Congratulations for your wonderful work in Texas and for this courageous initiative. For your expansion into Mexico, I would encourage you to get registered as a foreign non-profit in the country as soon as possible. I would also make sure you have strong local legal counsel in Mexico, both to assist you in registration and to help you navigate future issues of authorizations, employment law, taxation, etc.. This is particularly important if you're going to be employing staff in Mexico, but also for signing leases, contracting services, etc.. As for vetting your RSGN partners, I would focus on triangulating information with all of the reputable agencies who are already working on both sides of the border - including faith-based agencies - many of whom you probably already know from your work in Texas. I would also suggest some common written commitment to safeguarding/transparency/professional ethics/non-prostelytizing, etc., as well as some training/orientation of their staff/volunteers, that you could ask all of your members to sign on to, particularly any who work with unaccompanied minors. As for figuring out who is being served by other NGOs, there will hopefully evolve some coordination mechanism and data base against which you can check names, as in large refugee situations. Normally some UN agency organizes this but otherwise it can be done by a group of NGOs, since everyone has the same challenge to avoid duplication. At any rate, good luck!
Congratulations for a very impressive initiative. I'm afraid I lack the expertise to respond to your first and third questions, but I do have some insight on the second question and also some general comments/questions to consider as you refine this presentation. Most importantly it was not completely clear from this narrative what the current request for funding was for, i.e., what the scaling-up of this model would consist of (testing new technology? expanding into new countries? new sorts of activities? first-time micro-finance?). I read this over twice but was still confused as to what - of what was being described - already existed, and what was being proposed. It was also not clear whether Migration Lab aimed to produce technology to be made available to the development and humanitarian community, or aimed to establish it's own service provision programs, or both. Most confusing is the reference to very non-financial objectives of peace-building, social cohesion, resolution of land issues, inter-cultural communication; it is not at all clear how any of this would result from a financial inclusion technology. I know that space is limited in this format but it would be very helpful to clarify these issues. On the second question above, I would say that my experience is that the use of micro-finance or self-help groups to acheive other ends (other than as a source of financial support to their members) requires a great deal of accompaniement and generally doesn't work unless there is an existing strong collective desire to engage in some issue on the part of group members. At any rate, I think the objective of financial inclusion is a hugely admirable one and I'm sure that your work will continue to further it. Good luck!

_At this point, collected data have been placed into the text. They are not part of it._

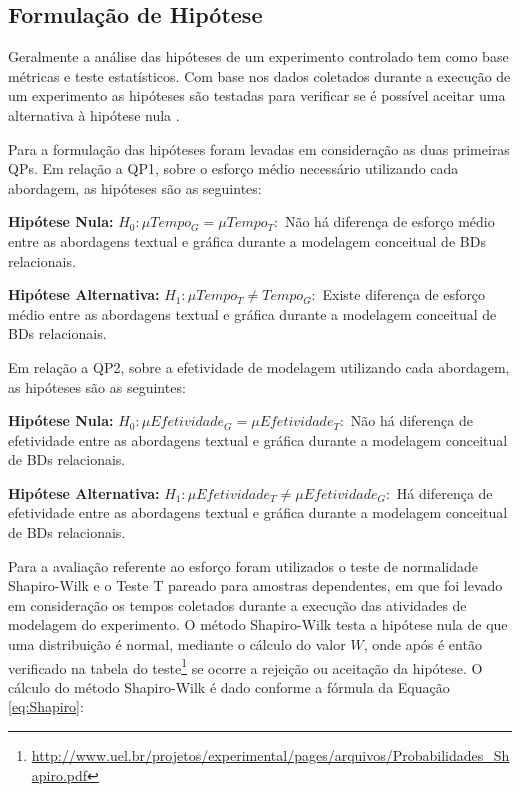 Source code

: \subsection{Formulação de Hipótese} \label{ssec:hipExp}

Geralmente a análise das hipóteses de um experimento controlado tem como base métricas e teste estatísticos.
Com base nos dados coletados durante a execução de um experimento as hipóteses são testadas para verificar se é possível aceitar uma alternativa à hipótese nula \cite{Wohlin:2012}.

Para a formulação das hipóteses foram levadas em consideração as duas primeiras \acp{QP}. 
Em relação a \ac{QP}1, sobre o esforço médio necessário utilizando cada abordagem, as hipóteses são as seguintes:

\textbf{Hipótese Nula:} $H_0 : \mu Tempo_G = \mu Tempo_T :$ Não há diferença de esforço médio entre as abordagens textual e gráfica durante a modelagem conceitual de \acp{BD} relacionais. 

\textbf{Hipótese Alternativa:} $H_{1} : \mu Tempo_T \neq Tempo_G :$  Existe diferença de esforço médio entre as abordagens textual e gráfica durante a modelagem conceitual de \acp{BD} relacionais. 

Em relação a \ac{QP}2, sobre a efetividade de modelagem utilizando cada abordagem, as hipóteses são as seguintes:

\textbf{Hipótese Nula:} $H_0 : \mu Efetividade_G = \mu Efetividade_T :$ Não há diferença de efetividade entre as abordagens textual e gráfica durante a modelagem conceitual de \acp{BD} relacionais. 

\textbf{Hipótese Alternativa:} $H_{1} : \mu Efetividade_T \neq \mu Efetividade_G :$ Há diferença de efetividade entre as abordagens textual e gráfica durante a modelagem conceitual de \acp{BD} relacionais. 

Para a avaliação referente ao esforço foram utilizados o teste de normalidade Shapiro-Wilk e o Teste T pareado para amostras dependentes, em que foi levado em consideração os tempos coletados durante a execução das atividades de modelagem do experimento. 
O método Shapiro-Wilk testa a hipótese nula de que uma distribuição é normal, mediante o cálculo do valor $W$, onde após é então verificado na tabela do teste\footnote{\url{http://www.uel.br/projetos/experimental/pages/arquivos/Probabilidades\_Shapiro.pdf}} se ocorre a rejeição ou aceitação da hipótese. 
O cálculo do método Shapiro-Wilk é dado conforme a fórmula da Equação \ref{eq:Shapiro}: 

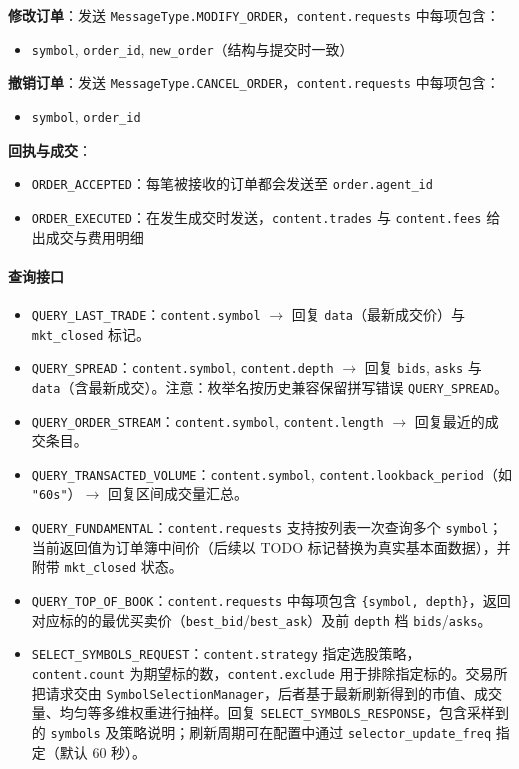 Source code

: \noindent\textbf{修改订单}：发送 \verb|MessageType.MODIFY_ORDER|，\verb|content.requests| 中每项包含：
\begin{itemize}
  \item \texttt{symbol}, \texttt{order\_id}, \texttt{new\_order}（结构与提交时一致）
\end{itemize}

\noindent\textbf{撤销订单}：发送 \verb|MessageType.CANCEL_ORDER|，\verb|content.requests| 中每项包含：
\begin{itemize}
  \item \texttt{symbol}, \texttt{order\_id}
\end{itemize}

\noindent\textbf{回执与成交}：
\begin{itemize}
  \item \verb|ORDER_ACCEPTED|：每笔被接收的订单都会发送至 \verb|order.agent_id|
  \item \verb|ORDER_EXECUTED|：在发生成交时发送，\verb|content.trades| 与 \verb|content.fees| 给出成交与费用明细
\end{itemize}

\paragraph{查询接口}
\begin{itemize}
  \item \verb|QUERY_LAST_TRADE|：\verb|content.symbol| $\rightarrow$ 回复 \verb|data|（最新成交价）与 \verb|mkt_closed| 标记。
  \item \verb|QUERY_SPREAD|：\verb|content.symbol|, \verb|content.depth| $\rightarrow$ 回复 \verb|bids|, \verb|asks| 与 \verb|data|（含最新成交）。注意：枚举名按历史兼容保留拼写错误 \verb|QUERY_SPREAD|。
  \item \verb|QUERY_ORDER_STREAM|：\verb|content.symbol|, \verb|content.length| $\rightarrow$ 回复最近的成交条目。
  \item \verb|QUERY_TRANSACTED_VOLUME|：\verb|content.symbol|, \verb|content.lookback_period|（如 \verb|"60s"|）$\rightarrow$ 回复区间成交量汇总。
  \item \verb|QUERY_FUNDAMENTAL|：\verb|content.requests| 支持按列表一次查询多个 \verb|symbol|；当前返回值为订单簿中间价（后续以 TODO 标记替换为真实基本面数据），并附带 \verb|mkt_closed| 状态。
  \item \verb|QUERY_TOP_OF_BOOK|：\verb|content.requests| 中每项包含 \verb|{symbol, depth}|，返回对应标的的最优买卖价（\verb|best_bid|/\verb|best_ask|）及前 \verb|depth| 档 \verb|bids|/\verb|asks|。
  \item \verb|SELECT_SYMBOLS_REQUEST|：\verb|content.strategy| 指定选股策略，\verb|content.count| 为期望标的数，\verb|content.exclude| 用于排除指定标的。交易所把请求交由 \verb|SymbolSelectionManager|，后者基于最新刷新得到的市值、成交量、均匀等多维权重进行抽样。回复 \verb|SELECT_SYMBOLS_RESPONSE|，包含采样到的 \verb|symbols| 及策略说明；刷新周期可在配置中通过 \verb|selector_update_freq| 指定（默认 60 秒）。
\end{itemize}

I'm afraid I lack the expertise to respond to your first and third questions, about crowd-sourcing or financial transactions. My experience with such programs is limited to the challenges of identifying and accompanying appropriate entrepreneurs but it seems that you and your partner agencies are well positioned to do this. As to the second question, I would personally advise strongly against trying to derive your own financial sustainabililty- as a service provider - from this or any other such activity. In my experience high-quality programs such as you describe here will never cover even a significant fraction of their costs service fees or loan interest; the true costs of administering such programs are way too high and the attempt to recover significant costs from beneficiaries creates a conflict of interest and leads inevitably to a shift against the neediest (less 'viable') clients. I honestly think the only financial sustainability of a program like this results from successful fundraising from public and private donors, and that there are many such donors looking for effective livelihoods programs in extremely difficult places like Azaz. Good luck!